Paul Jaray (Hungarian: Járay Pál; 11 March 1889 – 22 September 1974) was an engineer, designer, and a pioneer of automotive streamlining.

Life

Jaray, of Hungarian-Jewish descent, was born in Vienna. Jaray studied at Maschinenbauschule in Vienna and worked at the Prague Technical University as an assistant to Professor Rudolf Dörfl.

Later he became the chief design engineer for the aircraft building firm Flugzeugbau Friedrichshafen, designing seaplanes. From 1914 Jaray worked at Luftschiffbau Zeppelin, located in the same town, concentrating on streamlining airships.

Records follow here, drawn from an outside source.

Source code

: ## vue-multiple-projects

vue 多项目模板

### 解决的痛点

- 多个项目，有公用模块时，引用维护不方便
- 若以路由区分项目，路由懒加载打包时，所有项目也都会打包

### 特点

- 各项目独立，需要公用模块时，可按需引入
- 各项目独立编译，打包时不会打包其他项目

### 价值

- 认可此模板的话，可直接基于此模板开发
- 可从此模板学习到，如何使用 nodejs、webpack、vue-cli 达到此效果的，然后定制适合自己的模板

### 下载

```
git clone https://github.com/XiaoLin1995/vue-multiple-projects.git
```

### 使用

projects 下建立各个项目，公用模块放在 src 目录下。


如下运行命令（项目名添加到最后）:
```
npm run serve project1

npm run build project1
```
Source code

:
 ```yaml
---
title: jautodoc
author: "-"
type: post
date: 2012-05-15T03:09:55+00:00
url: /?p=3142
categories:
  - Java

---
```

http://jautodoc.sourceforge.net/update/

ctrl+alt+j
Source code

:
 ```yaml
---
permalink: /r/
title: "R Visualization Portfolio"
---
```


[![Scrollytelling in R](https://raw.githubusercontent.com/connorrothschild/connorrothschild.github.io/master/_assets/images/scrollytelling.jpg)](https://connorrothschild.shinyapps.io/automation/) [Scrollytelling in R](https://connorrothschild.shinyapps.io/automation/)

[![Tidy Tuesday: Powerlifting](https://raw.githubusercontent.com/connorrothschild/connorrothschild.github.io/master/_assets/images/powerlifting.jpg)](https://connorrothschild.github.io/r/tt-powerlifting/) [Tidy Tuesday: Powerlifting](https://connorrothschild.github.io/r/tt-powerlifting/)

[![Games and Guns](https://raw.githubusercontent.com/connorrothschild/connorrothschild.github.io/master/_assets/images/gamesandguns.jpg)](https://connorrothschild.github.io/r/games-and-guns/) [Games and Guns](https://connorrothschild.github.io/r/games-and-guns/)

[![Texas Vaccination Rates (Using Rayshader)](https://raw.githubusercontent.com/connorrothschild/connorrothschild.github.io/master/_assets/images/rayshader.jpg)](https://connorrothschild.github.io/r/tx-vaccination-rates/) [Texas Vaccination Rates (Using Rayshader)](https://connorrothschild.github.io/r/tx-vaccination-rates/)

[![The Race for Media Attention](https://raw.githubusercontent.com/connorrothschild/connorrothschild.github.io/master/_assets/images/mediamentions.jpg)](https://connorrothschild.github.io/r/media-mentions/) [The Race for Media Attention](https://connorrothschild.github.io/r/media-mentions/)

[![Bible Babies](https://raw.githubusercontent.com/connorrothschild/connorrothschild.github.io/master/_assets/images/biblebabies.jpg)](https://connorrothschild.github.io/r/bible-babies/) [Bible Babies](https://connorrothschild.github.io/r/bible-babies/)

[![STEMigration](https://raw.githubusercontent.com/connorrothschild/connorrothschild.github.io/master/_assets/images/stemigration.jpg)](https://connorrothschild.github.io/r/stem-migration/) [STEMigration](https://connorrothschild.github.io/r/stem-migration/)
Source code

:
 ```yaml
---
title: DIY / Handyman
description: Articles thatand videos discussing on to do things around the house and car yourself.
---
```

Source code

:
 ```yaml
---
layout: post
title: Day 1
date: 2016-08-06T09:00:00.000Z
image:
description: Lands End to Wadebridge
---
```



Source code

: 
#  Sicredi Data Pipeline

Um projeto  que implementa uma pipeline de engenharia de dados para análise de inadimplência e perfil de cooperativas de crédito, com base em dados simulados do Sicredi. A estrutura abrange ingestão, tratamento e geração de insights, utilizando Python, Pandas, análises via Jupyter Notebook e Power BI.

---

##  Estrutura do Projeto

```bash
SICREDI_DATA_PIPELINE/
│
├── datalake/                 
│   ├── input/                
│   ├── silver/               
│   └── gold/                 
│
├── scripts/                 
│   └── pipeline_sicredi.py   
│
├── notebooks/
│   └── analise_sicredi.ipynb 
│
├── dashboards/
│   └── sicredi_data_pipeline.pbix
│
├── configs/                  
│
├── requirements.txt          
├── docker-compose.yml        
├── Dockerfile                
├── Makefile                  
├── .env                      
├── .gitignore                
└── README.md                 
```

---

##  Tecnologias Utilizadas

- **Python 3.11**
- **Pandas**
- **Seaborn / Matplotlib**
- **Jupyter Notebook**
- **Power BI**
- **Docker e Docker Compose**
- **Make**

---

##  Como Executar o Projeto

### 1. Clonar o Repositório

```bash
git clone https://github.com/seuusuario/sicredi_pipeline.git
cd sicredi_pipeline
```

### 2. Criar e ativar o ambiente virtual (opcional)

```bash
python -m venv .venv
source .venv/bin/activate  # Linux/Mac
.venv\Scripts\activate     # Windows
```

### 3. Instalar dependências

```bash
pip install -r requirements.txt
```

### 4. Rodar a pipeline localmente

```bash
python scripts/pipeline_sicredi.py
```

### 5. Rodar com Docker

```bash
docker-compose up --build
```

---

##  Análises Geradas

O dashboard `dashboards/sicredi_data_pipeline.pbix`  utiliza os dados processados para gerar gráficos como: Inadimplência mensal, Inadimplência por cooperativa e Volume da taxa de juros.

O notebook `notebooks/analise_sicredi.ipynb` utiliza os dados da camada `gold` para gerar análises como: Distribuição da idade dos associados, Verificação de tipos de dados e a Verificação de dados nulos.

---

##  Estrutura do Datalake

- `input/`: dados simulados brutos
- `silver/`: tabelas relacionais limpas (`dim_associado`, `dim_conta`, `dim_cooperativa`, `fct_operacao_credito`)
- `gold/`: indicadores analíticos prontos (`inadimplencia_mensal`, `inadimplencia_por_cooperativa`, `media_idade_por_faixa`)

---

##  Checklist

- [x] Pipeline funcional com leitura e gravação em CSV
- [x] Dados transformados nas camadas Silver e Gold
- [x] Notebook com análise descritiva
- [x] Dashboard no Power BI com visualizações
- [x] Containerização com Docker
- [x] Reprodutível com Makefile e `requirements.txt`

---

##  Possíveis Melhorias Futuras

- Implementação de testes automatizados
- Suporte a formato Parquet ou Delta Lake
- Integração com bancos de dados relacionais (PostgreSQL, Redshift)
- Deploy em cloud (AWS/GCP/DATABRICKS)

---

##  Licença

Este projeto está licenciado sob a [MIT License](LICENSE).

Jaray designed the airship LZ 120 Bodensee on which airships such as the LZ 127 Graf Zeppelin, the LZ 129 Hindenburg and the LZ-130 were later based. Further experiments in LZ's wind tunnel led to his establishment of streamlining principles for car designs. In 1923 he moved permanently to Switzerland, opening an office in Brunnen.

In 1927, Jaray founded the Stromlinien Karosserie Gesellschaft, which presented numerous designs for streamlined car body work. It issued licences to major vehicle manufacturers including Tatra Works in Kopřivnice, Czechoslovakia. Tatra was the only manufacturer that used Jaray's streamlining principles for their car production. Jaray designed his own cars starting with the 1923 Ley and followed on with designs for Chrysler, Mercedes-Benz, Maybach, Apollo, Dixi, Audi, Adler, Jawa, Ford, Steyr and others.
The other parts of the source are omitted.